The Senators have not played good hockey, except for the one area that was considered a question mark. Pascal Leclaire has probably been the Sens top player, which really isn’t saying much.
In the first game of the season the Buffalo Sabres had 29 shots on the Sens net after two periods. And it was a 1-1 tie. Many of the Sabres chances were in close, either right in front of the net due to miscues or coming down the wing with speed, going right around the Senators defence.
In the Battle of Ontario, the Sens never really stood a chance. They trailed 2-0 after one period, and had given up 31 shots after two. And again, many of the chances by the Maple Leafs were high quality. Had Leclaire been off that night, it could have been worse.
On Monday, the Senators played in Washington. They were able to take the game to overtime, where they lost on Alex Ovechkin’s game-winner. Ryan Shannon and Jarkko Ruutu scored the Sens goals in the losing effort. It’s great to secondary scoring contributing offensively, if the top guys are getting points. Otherwise, you aren’t beating a top-tier team like the Capitals.
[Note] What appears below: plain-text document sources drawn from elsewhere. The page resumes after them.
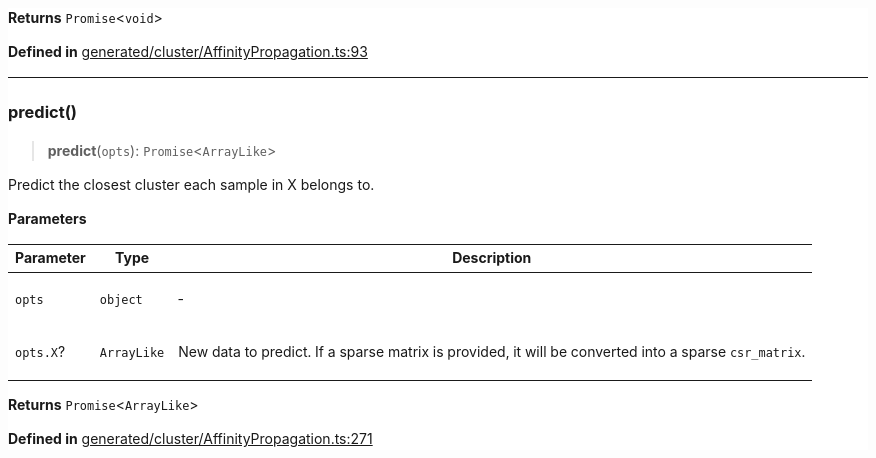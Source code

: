 **Returns** `Promise`\<`void`\>

**Defined in** [generated/cluster/AffinityPropagation.ts:93](https://github.com/transitive-bullshit/scikit-learn-ts/blob/d136d90c5cb653f22204ec450ae61706606a5b96/packages/sklearn/src/generated/cluster/AffinityPropagation.ts#L93)

***

### predict()

> **predict**(`opts`): `Promise`\<`ArrayLike`\>

Predict the closest cluster each sample in X belongs to.

**Parameters**

<table>
<thead>
<tr>
<th>Parameter</th>
<th>Type</th>
<th>Description</th>
</tr>
</thead>
<tbody>
<tr>
<td>

`opts`

</td>
<td>

`object`

</td>
<td>

&hyphen;

</td>
</tr>
<tr>
<td>

`opts.X`?

</td>
<td>

`ArrayLike`

</td>
<td>

New data to predict. If a sparse matrix is provided, it will be converted into a sparse `csr_matrix`.

</td>
</tr>
</tbody>
</table>

**Returns** `Promise`\<`ArrayLike`\>

**Defined in** [generated/cluster/AffinityPropagation.ts:271](https://github.com/transitive-bullshit/scikit-learn-ts/blob/d136d90c5cb653f22204ec450ae61706606a5b96/packages/sklearn/src/generated/cluster/AffinityPropagation.ts#L271)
The problem in the first two games was lack of effort, lack of intensity and lack of cohesiveness. Basically lack of everything.
The top two lines weren’t producing but more importantly there didn’t seem to be playing together. Top centre Jason Spezza missed the opener with an injury, Daniel Alfredsson still wasn’t 100% while Milan Michalek and Alex Kovalev were playing their first games since major “lower body” surgery. Not to make excuses, but those players still are/were not in NHL game shape.
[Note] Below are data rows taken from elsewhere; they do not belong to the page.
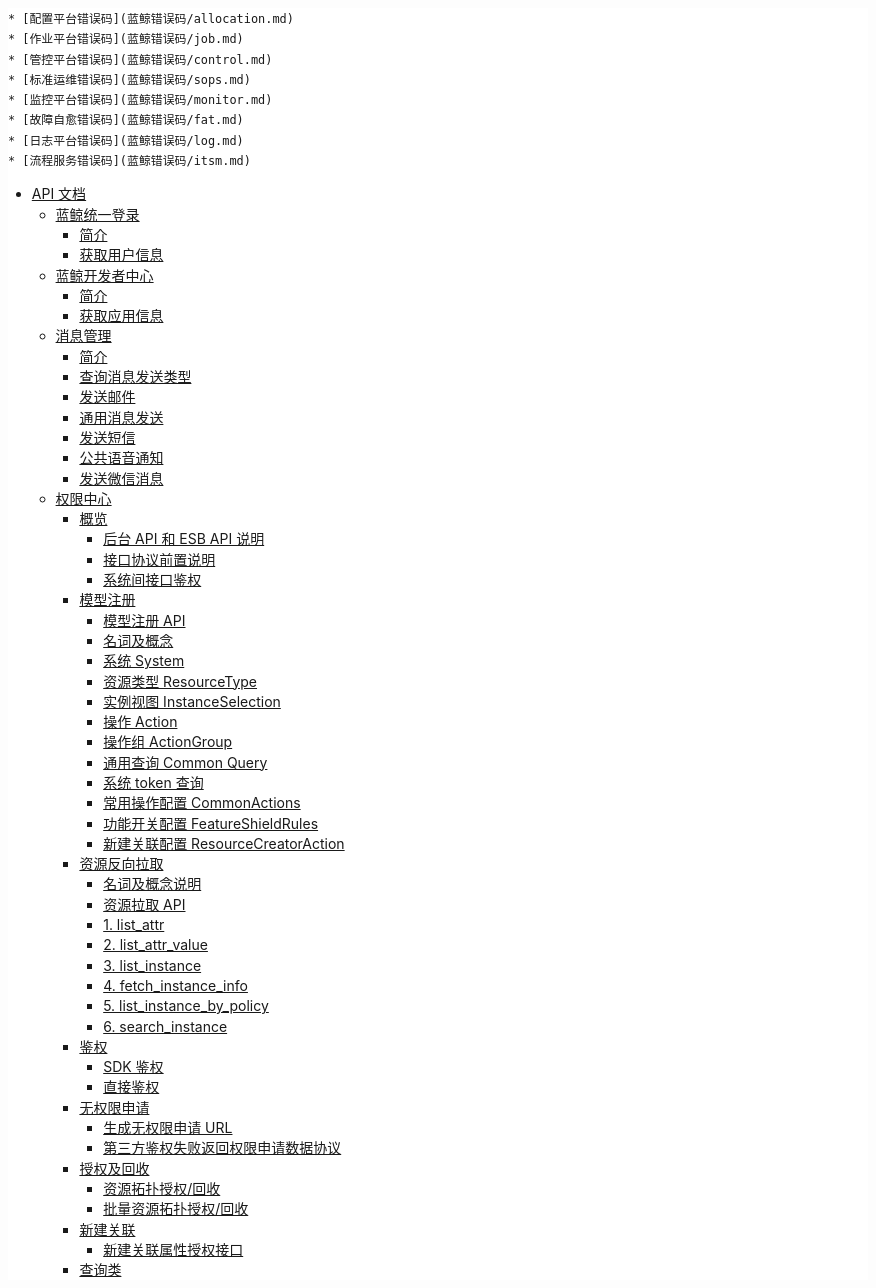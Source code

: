     * [配置平台错误码](蓝鲸错误码/allocation.md)
    * [作业平台错误码](蓝鲸错误码/job.md)
    * [管控平台错误码](蓝鲸错误码/control.md)
    * [标准运维错误码](蓝鲸错误码/sops.md)
    * [监控平台错误码](蓝鲸错误码/monitor.md)
    * [故障自愈错误码](蓝鲸错误码/fat.md)
    * [日志平台错误码](蓝鲸错误码/log.md)
    * [流程服务错误码](蓝鲸错误码/itsm.md)
* [API 文档]()
    * [蓝鲸统一登录]()
        * [简介](6.0/API文档/BK_LOGIN/README.md)
        * [获取用户信息](6.0/API文档/BK_LOGIN/get_user.md)
    * [蓝鲸开发者中心]()
        * [简介](6.0/API文档/BK_PAAS/README.md)
        * [获取应用信息](6.0/API文档/BK_PAAS/get_app_info.md)
    * [消息管理]()
        * [简介](6.0/API文档/CMSI/README.md)
        * [查询消息发送类型](6.0/API文档/CMSI/get_msg_type.md)
        * [发送邮件](6.0/API文档/CMSI/send_mail.md)
        * [通用消息发送](6.0/API文档/CMSI/send_msg.md)
        * [发送短信](6.0/API文档/CMSI/send_sms.md)
        * [公共语音通知](6.0/API文档/CMSI/send_voice_msg.md)
        * [发送微信消息](6.0/API文档/CMSI/send_weixin.md)
    * [权限中心]()
        * [概览]()
            * [后台 API 和 ESB API 说明](6.0/iam_dev_docs/Reference/API/01-Overview/01-BackendAPIvsESBAPI.md)
            * [接口协议前置说明](6.0/iam_dev_docs/Reference/API/01-Overview/02-APIBasicInfo.md)
            * [系统间接口鉴权](6.0/iam_dev_docs/Reference/API/01-Overview/03-APIAuth.md)
        * [模型注册]()
            * [模型注册 API](6.0/iam_dev_docs/Reference/API/02-Model/00-API.md)
            * [名词及概念](6.0/iam_dev_docs/Reference/API/02-Model/00-Concepts.md)
            * [系统 System](6.0/iam_dev_docs/Reference/API/02-Model/10-System.md)
            * [资源类型 ResourceType](6.0/iam_dev_docs/Reference/API/02-Model/11-ResourceType.md)
            * [实例视图 InstanceSelection](6.0/iam_dev_docs/Reference/API/02-Model/12-InstanceSelection.md)
            * [操作 Action](6.0/iam_dev_docs/Reference/API/02-Model/13-Action.md)
            * [操作组 ActionGroup](6.0/iam_dev_docs/Reference/API/02-Model/14-ActionGroup.md)
            * [通用查询 Common Query](6.0/iam_dev_docs/Reference/API/02-Model/15-CommonQuery.md)
            * [系统 token 查询](6.0/iam_dev_docs/Reference/API/02-Model/16-Token.md)
            * [常用操作配置 CommonActions](6.0/iam_dev_docs/Reference/API/02-Model/17-CommonActions.md)
            * [功能开关配置 FeatureShieldRules](6.0/iam_dev_docs/Reference/API/02-Model/18-FeatureShieldRules.md)
            * [新建关联配置 ResourceCreatorAction](6.0/iam_dev_docs/Reference/API/02-Model/19-ResourceCreatorAction.md)
        * [资源反向拉取]()
            * [名词及概念说明](6.0/iam_dev_docs/Reference/API/03-Callback/00-Concepts.md)
            * [资源拉取 API](6.0/iam_dev_docs/Reference/API/03-Callback/01-API.md)
            * [1. list_attr](6.0/iam_dev_docs/Reference/API/03-Callback/10-list_attr.md)
            * [2. list_attr_value](6.0/iam_dev_docs/Reference/API/03-Callback/11-list_attr_value.md)
            * [3. list_instance](6.0/iam_dev_docs/Reference/API/03-Callback/12-list_instance.md)
            * [4. fetch_instance_info](6.0/iam_dev_docs/Reference/API/03-Callback/13-fetch_instance_info.md)
            * [5. list_instance_by_policy](6.0/iam_dev_docs/Reference/API/03-Callback/14-list_instance_by_policy.md)
            * [6. search_instance](6.0/iam_dev_docs/Reference/API/03-Callback/15-search_instance.md)
        * [鉴权]()
            * [SDK 鉴权](6.0/iam_dev_docs/Reference/API/04-Auth/01-SDK.md)
            * [直接鉴权](6.0/iam_dev_docs/Reference/API/04-Auth/02-DirectAPI.md)
        * [无权限申请]()
            * [生成无权限申请 URL](6.0/iam_dev_docs/Reference/API/05-Application/01-GenerateURL.md)
            * [第三方鉴权失败返回权限申请数据协议](6.0/iam_dev_docs/Reference/API/05-Application/02-NoPermissionData.md)
        * [授权及回收]()
            * [资源拓扑授权/回收](6.0/iam_dev_docs/Reference/API/06-GrantRevoke/01-Topology.md)
            * [批量资源拓扑授权/回收](6.0/iam_dev_docs/Reference/API/06-GrantRevoke/02-BatchTopology.md)
        * [新建关联]()
            * [新建关联属性授权接口](6.0/iam_dev_docs/Reference/API/07-ResourceCreatorAction/01-Attribute.md)
        * [查询类]()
The defense looked slow and unable to step up and make a play coming out of their zone. The Senators were making too many poor decisions on the blue-line, either with the puck or with their positioning. In the first three games, they looked like they were still in preseason mode.
So why play preseason games, if you aren’t going to use them to get your players into top shape? I understand the notion of seeing your young players and what they can do, but lets face it, 99% of them won’t make the top squad without a one way deal.
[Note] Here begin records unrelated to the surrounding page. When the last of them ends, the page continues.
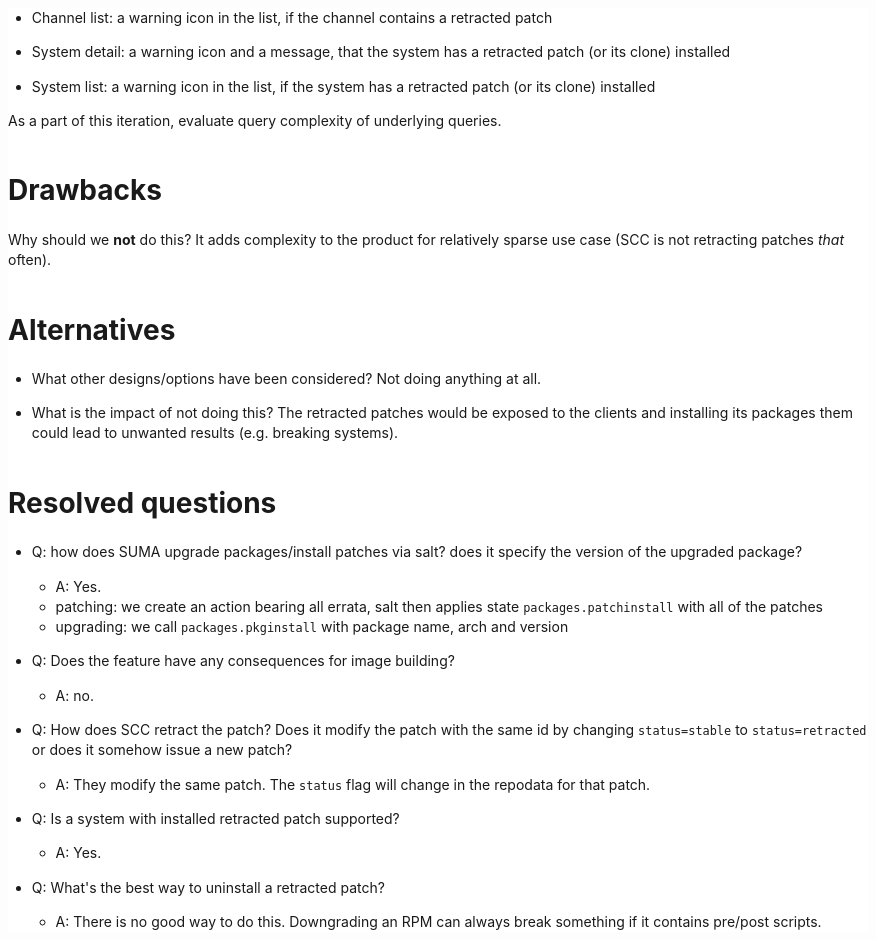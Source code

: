 - Channel list: a warning icon in the list, if the channel contains a retracted
  patch

- System detail: a warning icon and a message, that the system has a retracted
  patch (or its clone) installed

- System list: a warning icon in the list, if the system has a retracted patch
  (or its clone)  installed

As a part of this iteration, evaluate query complexity of underlying queries.


# Drawbacks
[drawbacks]: #drawbacks

Why should we **not** do this?
It adds complexity to the product for relatively sparse use case (SCC is not
retracting patches _that_ often).


# Alternatives
[alternatives]: #alternatives

- What other designs/options have been considered?
Not doing anything at all.

- What is the impact of not doing this?
The retracted patches would be exposed to the clients and installing its
packages them could lead to unwanted results (e.g. breaking systems).


# Resolved questions
- Q: how does SUMA upgrade packages/install patches via salt? does it specify
  the version of the upgraded package?
  - A: Yes.
  - patching: we create an action bearing all errata, salt then
    applies state `packages.patchinstall` with all of the patches
  - upgrading: we call `packages.pkginstall` with package name, arch and version  

- Q: Does the feature have any consequences for image building?
  - A: no.

- Q: How does SCC retract the patch? Does it modify the patch with the same id by
   changing `status=stable` to `status=retracted` or does it somehow issue a new
   patch?
   - A: They modify the same patch. The `status` flag will change in the
     repodata for that patch.
     
- Q: Is a system with installed retracted patch supported?
  - A: Yes.
  
- Q: What's the best way to uninstall a retracted patch?
  - A: There is no good way to do this. Downgrading an RPM can always break
    something if it contains pre/post scripts.



[summary]: #summary
[motivation]: #motivation
[design]: #detailed-design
So why keep guys around for six or seven games, knowing they will start in the AHL or go back to junior? Why aren’t those games used to get your systems in place, to get veterans an opportunity to get into game shape, and to get your team regular season ready? Young players like Bobby Butler, Mike Hoffman and Patrick Wiercioch, if they get called up to the big team, will do so based on their play in the AHL. Not from what happened in a game that occurred in September.
The Senators will round into shape, and they will play better. Hopefully sooner rather than later. Dropping too many points early in the season comes back to bite you at the end of the year.